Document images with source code
———

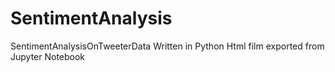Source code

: # SentimentAnalysis
SentimentAnalysisOnTweeterData
Written in Python
Html film exported from Jupyter Notebook
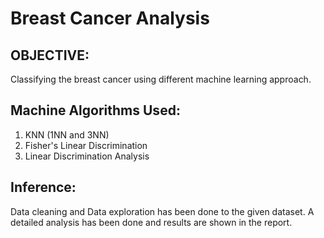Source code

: # Breast Cancer Analysis

## OBJECTIVE: 
Classifying the breast cancer using different machine learning approach. 

## Machine Algorithms Used:
1. KNN (1NN and 3NN)
2. Fisher's Linear Discrimination 
3. Linear Discrimination Analysis

## Inference:
Data cleaning and Data exploration has been done to the given dataset. A detailed analysis has been done and results are shown in the report.
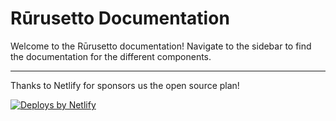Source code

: # Rūrusetto Documentation

Welcome to the Rūrusetto documentation!
Navigate to the sidebar to find the documentation for the different components.

----------------------------------------------------------------------------------------------------

Thanks to Netlify for sponsors us the open source plan!

<a href="https://www.netlify.com">
  <img src="https://www.netlify.com/img/global/badges/netlify-color-accent.svg" alt="Deploys by Netlify" />
</a>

———

◆ TO DO: Your reply should be a single number: how many lines in the entries above hold the string "Rūrusetto".

◆ EXPECTED OUTPUT: 2